The problems of food insecurity have changed away from that of caloric sufficiency toward the quality of peoples’ diets – a trend that will likely continue in this way.

The report is a companion to FAO’s recently published global report, 

The State of Food Insecurity in the World 2015.

With undernourishment at less than 5 percent, the lowest of all five FAO world regions, Eurasia has reportedly reached the internationally accepted Millennium Development Goal (MDG) of reducing by half the incidence of hunger by 2015.  This puts Europe and Central Asia at the forefront in terms of progress toward achieving the even more stringent World Food Summit goal of halving the absolute number of hungry in the same time period.

Steadily declining hunger rates are seen from Lisbon to Vladivostok since 2000, as post-Soviet countries have emerged from the so-called “transition recession” and incomes in the entire region have risen robustly.  According to FAO’s estimates, almost all countries have an adequate average level of calories available to their population.  The prevalence of hunger remains high in only one country of the region – Tajikistan.  However, that country has also made great strides since 2005/07.

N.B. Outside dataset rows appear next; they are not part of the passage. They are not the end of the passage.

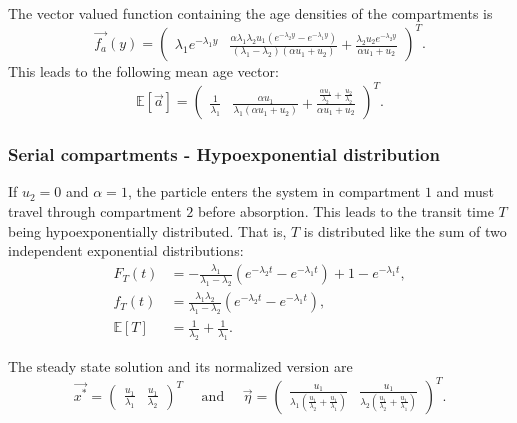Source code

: \documentclass[smallextended]{svjour3}
\newcommand{\E}{\mathbb{E}}
\begin{document}
The vector valued function containing the age densities of the compartments is
\[
    \vec{f_a}(y) = \left(\begin{matrix}\lambda_{1} e^{- \lambda_{1} y} & \frac{\alpha \lambda_{1} \lambda_{2} u_{1} \left(e^{- \lambda_{2} y} - e^{- \lambda_{1} y}\right)}{\left(\lambda_{1} - \lambda_{2}\right) \left(\alpha u_{1} + u_{2}\right)} + \frac{\lambda_{2} u_{2} e^{- \lambda_{2} y}}{\alpha u_{1} + u_{2}}\end{matrix}\right)^T.
\]
This leads to the following mean age vector:
\[
    \E[\vec{a}] = \left(\begin{matrix}\frac{1}{\lambda_{1}} & \frac{\alpha u_{1}}{\lambda_{1} \left(\alpha u_{1} + u_{2}\right)} + \frac{\frac{\alpha u_{1}}{\lambda_{2}} + \frac{u_{2}}{\lambda_{2}}}{\alpha u_{1} + u_{2}}\end{matrix}\right)^T.
\]

\subsubsection{Serial compartments - Hypoexponential distribution}


If $u_2=0$ and $\alpha=1$, the particle enters the system in compartment $1$ and must travel through compartment $2$ before absorption.
This leads to the transit time $T$ being hypoexponentially distributed.
That is, $T$ is distributed like the sum of two independent exponential distributions:
\begin{align*}
    F_T(t) &= - \frac{\lambda_{1}}{\lambda_{1} - \lambda_{2}} \left(e^{- \lambda_{2} t} - e^{- \lambda_{1} t}\right) + 1 - e^{- \lambda_{1} t},\\
    f_T(t) &= \frac{\lambda_{1} \lambda_{2}}{\lambda_{1} - \lambda_{2}} \left(e^{- \lambda_{2} t} - e^{- \lambda_{1} t}\right),\\
    \E[T] &= \frac{1}{\lambda_{2}} + \frac{1}{\lambda_{1}}.
\end{align*}

The steady state solution and its normalized version are
\[
    \vec{x^\ast} = \left(\begin{matrix}\frac{u_{1}}{\lambda_{1}} & \frac{u_{1}}{\lambda_{2}}\end{matrix}\right)^T\quad\text{ and }\quad
    \vec{\eta} = \left(\begin{matrix}\frac{u_{1}}{\lambda_{1} \left(\frac{u_{1}}{\lambda_{2}} + \frac{u_{1}}{\lambda_{1}}\right)} & \frac{u_{1}}{\lambda_{2} \left(\frac{u_{1}}{\lambda_{2}} + \frac{u_{1}}{\lambda_{1}}\right)}\end{matrix}\right)^T.
\]
\end{document}
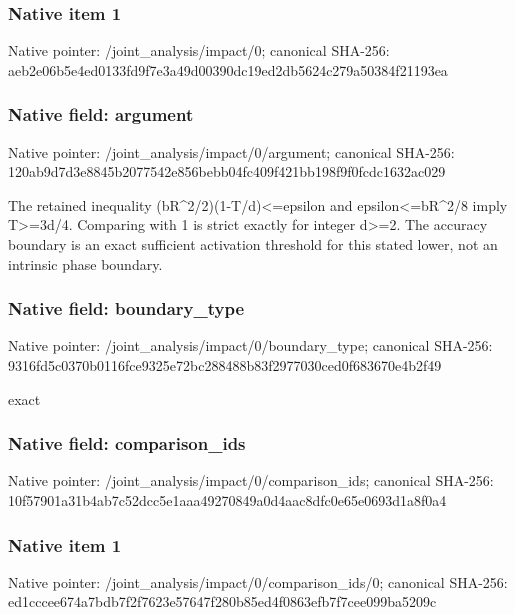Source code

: \documentclass[10pt,a4paper]{article}
\begin{document}
\subsubsection{Native item 1}
Native pointer: /joint\_\allowbreak{}analysis/impact/0; canonical SHA-256: aeb2e06b5e4ed0133fd9f7e3a49d00390dc19ed2db5624c279a50384f21193ea

\subsubsection{Native field: argument}
Native pointer: /joint\_\allowbreak{}analysis/impact/0/argument; canonical SHA-256: 120ab9d7d3e8845b2077542e856bebb04fc409f421bb198f9f0fcdc1632ac029

\begingroup\raggedright\sloppy The retained inequality (bR\textasciicircum{}2/\allowbreak{}2)(1-T/\allowbreak{}d)<=\allowbreak{}epsilon and epsilon<=\allowbreak{}bR\textasciicircum{}2/\allowbreak{}8 imply T>=\allowbreak{}3d/\allowbreak{}4. Comparing with 1 is strict exactly for integer d>=\allowbreak{}2. The accuracy boundary is an exact sufficient activation threshold for this stated lower,\allowbreak{} not an intrinsic phase boundary.\par\endgroup

\subsubsection{Native field: boundary\_\allowbreak{}type}
Native pointer: /joint\_\allowbreak{}analysis/impact/0/boundary\_\allowbreak{}type; canonical SHA-256: 9316fd5c0370b0116fce9325e72bc288488b83f2977030ced0f683670e4b2f49

\begingroup\raggedright\sloppy exact\par\endgroup

\subsubsection{Native field: comparison\_\allowbreak{}ids}
Native pointer: /joint\_\allowbreak{}analysis/impact/0/comparison\_\allowbreak{}ids; canonical SHA-256: 10f57901a31b4ab7c52dcc5e1aaa49270849a0d4aac8dfc0e65e0693d1a8f0a4

\subsubsection{Native item 1}
Native pointer: /joint\_\allowbreak{}analysis/impact/0/comparison\_\allowbreak{}ids/0; canonical SHA-256: ed1cccee674a7bdb7f2f7623e57647f280b85ed4f0863efb7f7cee099ba5209c
\end{document}
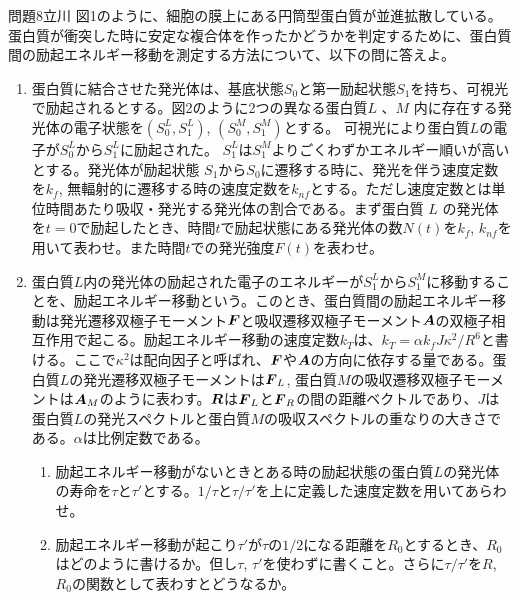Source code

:\documentclass[fleqn]{jbook}
\begin{document}
\def\b#1{\hbox{\boldmath$#1$}}
\def\eV{\mathrm{eV}}
\begin{question}{問題8}{立川}
図1のように、細胞の膜上にある円筒型蛋白質が並進拡散している。
蛋白質が衝突した時に安定な複合体を作ったかどうかを判定するために、蛋白質間の励起エネルギー移動を測定する方法について、以下の問に答えよ。
\begin{center}

\end{center}
\begin{enumerate}
\item 蛋白質に結合させた発光体は、基底状態$S_0$と第一励起状態$S_1$を持ち、可視光で励起されるとする。図2のように2つの異なる蛋白質$L$ 、$M$ 内に存在する発光体の電子状態を$(S_0^L,S_1^L)$, $(S_0^M,S_1^M)$とする。
可視光により蛋白質$L$の電子が$S_0^L$から$S_1^L$に励起された。
$S_1^L$は$S_1^M$よりごくわずかエネルギー順いが高いとする。発光体が励起状態
$S_1$から$S_0$に遷移する時に、発光を伴う速度定数を$k_f$, 無輻射的に遷移する時の速度定数を$k_{nf}$とする。ただし速度定数とは単位時間あたり吸収・発光する発光体の割合である。まず蛋白質 $L$ の発光体を$t=0$で励起したとき、時間$t$で励起状態にある発光体の数$N(t)$を$k_f$, $k_{nf}$を用いて表わせ。また時間$t$での発光強度$F(t)$を表わせ。
\begin{center}\end{center}
\item 蛋白質$L$内の発光体の励起された電子のエネルギーが$S_1^L$から$S_1^M$に移動することを、励起エネルギー移動という。このとき、蛋白質間の励起エネルギー移動は発光遷移双極子モーメント$\b F$と吸収遷移双極子モーメント$\b A$の双極子相互作用で起こる。励起エネルギー移動の速度定数$k_T$は、$k_T=\alpha k_f J \kappa^2 /R^6$と書ける。ここで$\kappa^2$は配向因子と呼ばれ、$\b F$や$\b A$の方向に依存する量である。蛋白質$L$の発光遷移双極子モーメントは$\b F_L$, 蛋白質$M$の吸収遷移双極子モーメントは$\b A_M$のように表わす。$\b R$は$\b F_L$と$\b F_R$の間の距離ベクトルであり、$J$は蛋白質$L$の発光スペクトルと蛋白質$M$の吸収スペクトルの重なりの大きさである。$\alpha$は比例定数である。
\begin{enumerate}
\item 励起エネルギー移動がないときとある時の励起状態の蛋白質$L$の発光体の寿命を$\tau$と$\tau'$とする。$1/\tau$と$\tau/\tau'$を上に定義した速度定数を用いてあらわせ。
\item 励起エネルギー移動が起こり$\tau'$が$\tau$の$1/2$になる距離を$R_0$とするとき、$R_0$はどのように書けるか。但し$\tau$, $\tau'$を使わずに書くこと。さらに$\tau/\tau'$を$R$, $R_0$の関数として表わすとどうなるか。

\end{enumerate}
\end{enumerate}
\end{question}
\end{document}
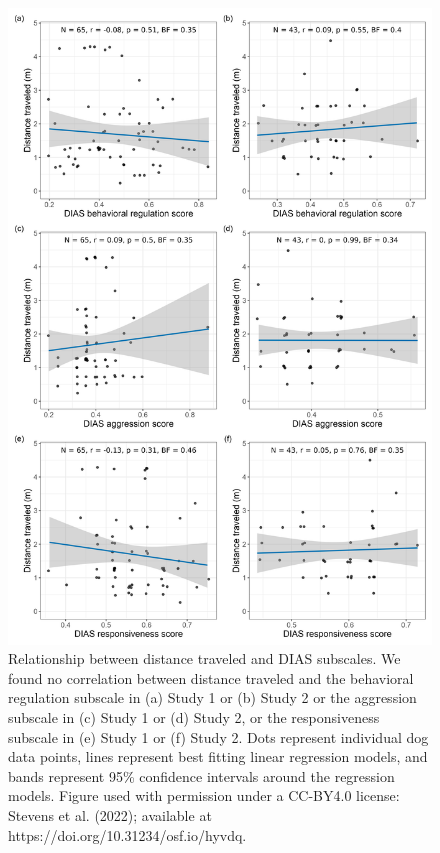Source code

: \documentclass[
  pub,floatsintext]{apa6}
\begin{document}
\clearpage

\begin{figure}

{\centering \includegraphics[width=0.75\linewidth]{figures/distance_dias_subscales} 

}

\caption{Relationship between distance traveled and DIAS subscales. We found no correlation between distance traveled and the behavioral regulation subscale in (a) Study 1 or (b) Study 2 or the aggression subscale in (c) Study 1 or (d) Study 2, or the responsiveness subscale in (e) Study 1 or (f) Study 2. Dots represent individual dog data points, lines represent best fitting linear regression models, and bands represent 95\% confidence intervals around the regression models.  Figure used with permission under a CC-BY4.0 license: Stevens et al. (2022); available at https://doi.org/10.31234/osf.io/hyvdq.}\label{fig:dias-all}
\end{figure}
\end{document}
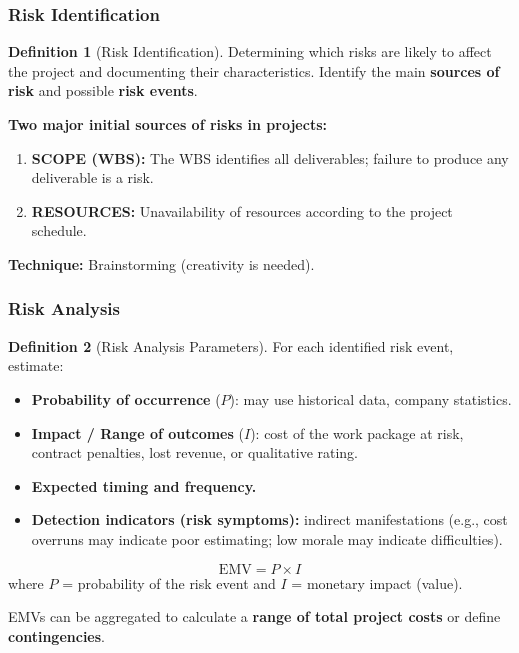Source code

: \documentclass[11pt,a4paper]{article}
\theoremstyle{definition}
\newtheorem{definition}{Definition}[section]
\theoremstyle{plain}
\begin{document}
\subsubsection{Risk Identification}

\begin{definition}[Risk Identification]
Determining which risks are likely to affect the project and documenting their characteristics. Identify the main \textbf{sources of risk} and possible \textbf{risk events}.
\end{definition}

\textbf{Two major initial sources of risks in projects:}
\begin{enumerate}[nosep, label=\arabic*.]
  \item \textbf{SCOPE (WBS):} The WBS identifies all deliverables; failure to produce any deliverable is a risk.
  \item \textbf{RESOURCES:} Unavailability of resources according to the project schedule.
\end{enumerate}

\textbf{Technique:} Brainstorming (creativity is needed).

\subsubsection{Risk Analysis}

\begin{definition}[Risk Analysis Parameters]
For each identified risk event, estimate:
\begin{itemize}[nosep]
  \item \textbf{Probability of occurrence} ($P$): may use historical data, company statistics.
  \item \textbf{Impact / Range of outcomes} ($I$): cost of the work package at risk, contract penalties, lost revenue, or qualitative rating.
  \item \textbf{Expected timing and frequency.}
  \item \textbf{Detection indicators (risk symptoms):} indirect manifestations (e.g., cost overruns may indicate poor estimating; low morale may indicate difficulties).
\end{itemize}
\end{definition}

\begin{formulabox}
\[
  \mathrm{EMV} = P \times I
\]
where $P$ = probability of the risk event and $I$ = monetary impact (value).

EMVs can be aggregated to calculate a \textbf{range of total project costs} or define \textbf{contingencies}.
\end{formulabox}
\end{document}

Despite the good news on under-nutrition, both rich and poor countries in the region are afflicted by malnutrition – in the form of micronutrient deficiencies and overweight.  Both phenomena are frequent among children under 5, with micronutrient deficiencies causing stunting and anemia. The rising prevalence of overweight in children could become a serious financial burden on national healthcare systems in post-Soviet and Balkan countries.

In the last 15 years, access to food has become less of a challenge as a result of poverty reduction. In Europe and Central Asia this was a result of an accumulation of institutional reforms and higher growth rates.  However, as the report notes, there is not a one-to-one mapping of countries with lower poverty rates to those with no significant hunger problems.  All countries in the region (with two exceptions) have reduced their prevalence of undernourishment to less than 10 percent, while not all have reduced poverty rates to that level.

Food security and poverty alleviation have been high priorities for a number of years, and almost every country has a national program on food security, a program for poverty alleviation, or both. Reductions in food insecurity may highlight the success of those policies, but according to FAO, there is not enough focus on better nutrition.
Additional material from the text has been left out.